As shown in FIG. 7, administration of 0.03 mg / kg / day and 0.1 mg / kg / day of tofogliflozin significantly improved the thinning of the membrane observed in the retina of AMD mice.

[Example 4]
Hematoxylin and eosin staining confirmed the protective effect of canagliflozin on the retina at low doses (0.03 mg / kg / day and 0.1 mg / kg / day) without hypoglycemia. The administration period of canagliflozin is 4 days including the day of light irradiation. The result is shown in FIG. FIG. 8 shows the thickness of the outer nuclear layer (including photoreceptor cells) of the retina measured and quantified.

As shown in FIG. 8, administration of 0.03 mg / kg / day and 0.1 mg / kg / day of canagliflozin significantly improved the thinning of the membrane observed in the retina of AMD mice.

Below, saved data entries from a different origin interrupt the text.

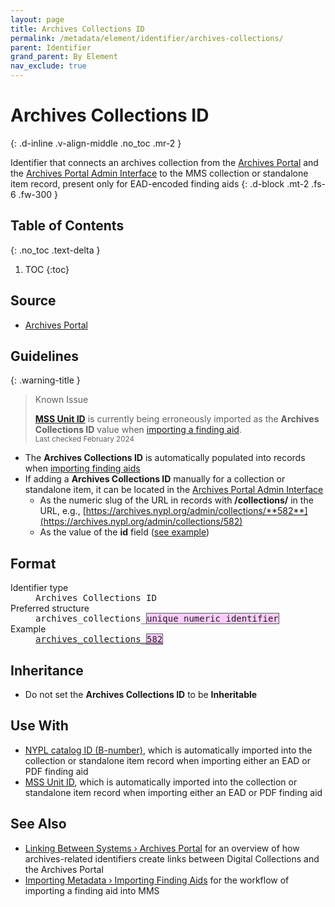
 ```yaml
---
layout: page
title: Archives Collections ID
permalink: /metadata/element/identifier/archives-collections/
parent: Identifier
grand_parent: By Element
nav_exclude: true
---
```


# Archives Collections ID
{: .d-inline .v-align-middle .no_toc .mr-2 }

Identifier that connects an archives collection from the [Archives Portal](/metadata-documentation/resources/glossary/#archives-portal) and the [Archives Portal Admin Interface](/metadata-documentation/resources/glossary/#archives-portal-admin-interface) to the MMS collection or standalone item record, present only for EAD-encoded finding aids
{: .d-block .mt-2 .fs-6 .fw-300 }

## Table of Contents
{: .no_toc .text-delta }

1. TOC
{:toc}

## Source
- [Archives Portal](/metadata-documentation/resources/glossary/#archives-portal)

## Guidelines

{: .warning-title }
> Known Issue
>
> [**MSS Unit ID**](/metadata-documentation/metadata/element/identifier/mss-unit/) is currently being erroneously imported as the **Archives Collections ID** value when [importing a finding aid](/metadata-documentation/workflows/importing/finding-aids/). 
> <small><br>Last checked February 2024</small>

- The **Archives Collections ID** is automatically populated into records when [importing finding aids](/metadata-documentation/workflows/importing/finding-aids/)
- If adding a **Archives Collections ID** manually for a collection or standalone item, it can be located in the [Archives Portal Admin Interface](/metadata-documentation/resources/glossary/#archives-portal-admin-interface)
    - As the numeric slug of the URL in records with **/collections/** in the URL, e.g., [https://archives.nypl.org/admin/collections/**582**](https://archives.nypl.org/admin/collections/582)
    - As the value of the **id** field ([see example](https://archives.nypl.org/admin/collections/582#:~:text=id-,582,-origination))

## Format

<dl>
<dt>Identifier type</dt>
<dd><tt>Archives Collections ID</tt></dd>
<dt>Preferred structure</dt>
<dd><tt>archives_collections_<span style="background: #ffccff; border: 1px solid #5c5962;">unique numeric identifier</span></tt></dd>
<dt>Example</dt>
<dd><a href="https://metadata.nypl.org/collections/61310?section=desc_md#:~:text=Other%20local%20Identifier%20(Archives%20collections%20id)%3A%20archives_collections_582"><tt>archives_collections_<span style="background: #ffccff; border: 1px solid #5c5962;">582</span></tt></a></dd>
</dl>

## Inheritance
- Do not set the **Archives Collections ID** to be **Inheritable**

## Use With
- [NYPL catalog ID (B-number)](/metadata-documentation/metadata/element/identifier/bnumber/), which is automatically imported into the collection or standalone item record when importing either an EAD or PDF finding aid
- [MSS Unit ID](/metadata-documentation/metadata/element/identifier/mss-unit/), which is automatically imported into the collection or standalone item record when importing either an EAD or PDF finding aid

## See Also
- [Linking Between Systems › Archives Portal](/metadata-documentation/workflows/linking/#archives-portal) for an overview of how archives-related identifiers create links between Digital Collections and the Archives Portal
- [Importing Metadata › Importing Finding Aids](/metadata-documentation/workflows/importing/finding-aids/) for the workflow of importing a finding aid into MMS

It was.

As described above, it has been clarified that the therapeutic agent of the present invention has an effect of improving age-related macular degeneration at a dose that does not cause hypoglycemia.

The therapeutic agent of the present invention enables new indications to be expanded as a therapeutic agent for age-related macular degeneration and the like, and is highly industrially useful.

Claims

A therapeutic agent for retinal diseases not caused by hyperglycemia, which comprises a sodium / glucose cotransporter 2 inhibitor (SGLT2 inhibitor) which is a phlorizin derivative as an active ingredient.
The therapeutic agent according to claim 1, characterized in that it is used so as to be administered at a low dose in which no hypoglycemia is observed.
The therapeutic agent according to claim 1 or 2, wherein the SGLT2 inhibitor is at least one selected from canagliflozin, ipragliflozin, dapagliflozin, luseogliflozin, empagliflozin, tofogliflozin and ertugliflozin. ..
The therapeutic agent according to any one of claims 1 to 3, wherein the retinal disease not caused by hyperglycemia is age-related macular degeneration.